News scoops spell disaster for intelligence.
It’s an idea I’ve read here and there in comments sections of blogs and forums, but now AJ Strata is wondering if a class-action law suit against the leaking press, by the American public which is left vulnerable through their folly, is not a doable idea.
Are we to expect every day for the foreseeable future political partisans (and let’s be honest here, that is what is motivating these ‘whistleblowers’ – they want democrats in power) will be slowly dismantling our protection mechanisms as they leak to the press?
AJ points out that articles like this point to no illegal “wrongdoing” by the government and therefore cannot be considered “whistleblowing.”

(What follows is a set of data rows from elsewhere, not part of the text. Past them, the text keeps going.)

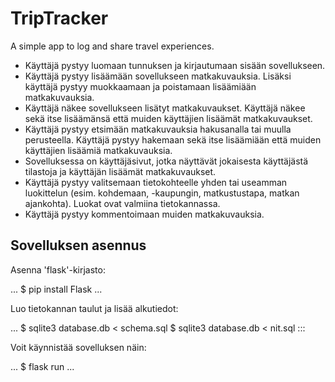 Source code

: # TripTracker
A simple app to log and share travel experiences.

- Käyttäjä pystyy luomaan tunnuksen ja kirjautumaan sisään sovellukseen.
- Käyttäjä pystyy lisäämään sovellukseen matkakuvauksia. Lisäksi käyttäjä pystyy muokkaamaan ja poistamaan lisäämiään matkakuvauksia.
- Käyttäjä näkee sovellukseen lisätyt matkakuvaukset. Käyttäjä näkee sekä itse lisäämänsä että muiden käyttäjien lisäämät matkakuvaukset.
- Käyttäjä pystyy etsimään matkakuvauksia hakusanalla tai muulla perusteella. Käyttäjä pystyy hakemaan sekä itse lisäämiään että muiden käyttäjien lisäämiä matkakuvauksia.
- Sovelluksessa on käyttäjäsivut, jotka näyttävät jokaisesta käyttäjästä tilastoja ja käyttäjän lisäämät matkakuvaukset.
- Käyttäjä pystyy valitsemaan tietokohteelle yhden tai useamman luokittelun (esim. kohdemaan, -kaupungin, matkustustapa, matkan ajankohta). Luokat ovat valmiina tietokannassa.
- Käyttäjä pystyy kommentoimaan muiden matkakuvauksia.

## Sovelluksen asennus

Asenna 'flask'-kirjasto:


...
$ pip install Flask
...

Luo tietokannan taulut ja lisää alkutiedot:

...
$ sqlite3 database.db < schema.sql
$ sqlite3 database.db < nit.sql
:::

Voit käynnistää sovelluksen näin:

...
$ flask run
...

First off, this report makes no claims any of this is illegal or unwarranted. It is simply a data dump to our enemies and their leftwing apologists who want to extend civil rights to terrorists, even it if means the terrorists’ plans succeed in killing lots of Americans.

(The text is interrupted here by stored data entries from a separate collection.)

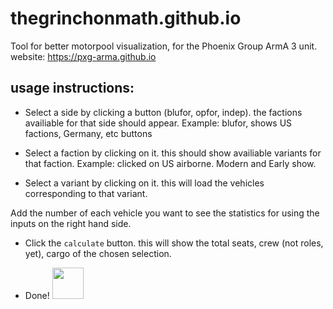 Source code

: # thegrinchonmath.github.io

Tool for better motorpool visualization, for the Phoenix Group ArmA 3 unit.
website: https://pxg-arma.github.io

## usage instructions:
- Select a side by clicking a button (blufor, opfor, indep). the factions availiable for that side should appear.
Example: blufor, shows US factions, Germany, etc buttons

- Select a faction by clicking on it. this should show availiable variants for that faction.
Example: clicked on US airborne. Modern and Early show. 

- Select a variant by clicking on it. this will load the vehicles corresponding to that variant.

Add the number of each vehicle you want to see the statistics for using the inputs on the right hand side.

- Click the `calculate` button. this will show the total seats, crew (not roles, yet), cargo of the chosen selection.

- Done! <img src="https://cdn3.emoji.gg/emojis/9109_Sad_Cat_Thumbs_Up.png" width="50" height="50" />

Read it all, including the update. AJ is considering all the ways Al Qaeda has been helped by these leaks, and all the ways we’ve been hurt. Let AJ know what you think about it.
As Ed Morrissey pointed out here, the goverment seems to have taken great pains to insure that everything they’ve done has been done within the bounds of the law, and with the consultation of members of congress.

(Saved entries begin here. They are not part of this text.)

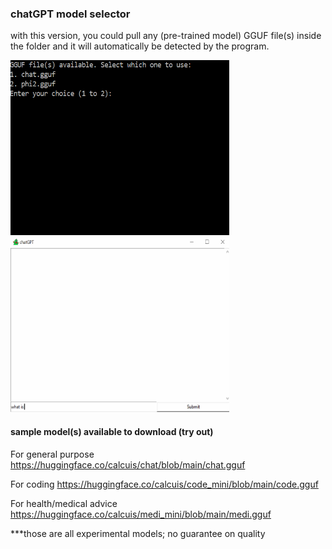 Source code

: ### chatGPT model selector

with this version, you could pull any (pre-trained model) GGUF file(s) inside the folder and it will automatically be detected by the program.

[<img src="https://raw.githubusercontent.com/calcuis/chatgpt-model-selector/master/demo.png" width="350" height="280">](https://github.com/calcuis/chatgpt-model-selector/blob/main/demo.png)
[<img src="https://raw.githubusercontent.com/calcuis/chatgpt-model-selector/master/demo.gif" width="350" height="280">](https://github.com/calcuis/chatgpt-model-selector/blob/main/demo.gif)

#### sample model(s) available to download (try out)
For general purpose
https://huggingface.co/calcuis/chat/blob/main/chat.gguf

For coding
https://huggingface.co/calcuis/code_mini/blob/main/code.gguf

For health/medical advice
https://huggingface.co/calcuis/medi_mini/blob/main/medi.gguf

***those are all experimental models; no guarantee on quality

Others writing – very thoughtfully – about the press and what is both within the NY Times (which more and more is coming to resemble a teeming snakepit lashing out without regard even for its own safety) and alive within the fourth estate itself: bitterness, paranoia and recklessness:
Kobayashi Maru, who notes that free speech does not mean one is guaranteed an audience and who also writes:
Which leads to two concerns I have about the First Amendment – neither of which I worry about in the least under this president. I am concerned that Hillary Clinton or some other similarly Nixonian personality on the ropes will get so frustrated at a sustained onslaught of criticism from all directions that they ham-handedly attempt to shut down the blogosphere or, (as the UN has already attempted to do), put control of the Internet into the hands of the devil’s band of rogues, fools and despots that seem to run everything else over there. Since the Democrats are – of their own making – the ones on the ropes at the moment, my primary concern is there. Should the tables turn, that concern would shift. I don’t see it anytime soon.
It is kind of odd that the press and many on the left seem to want to push the idea that President Bush is out to take away civil liberties…could it be projection? After all, it was Hillary Clinton, not George W. Bush who has suggested that the internet will require regulating (and no wonder she feels that way!) It is the UN, not George W. Bush, which would like to “control” the internet and the flow of information. The press seems to be projecting the thoughts and ideas of others onto their arch-enemy, George W. Bush.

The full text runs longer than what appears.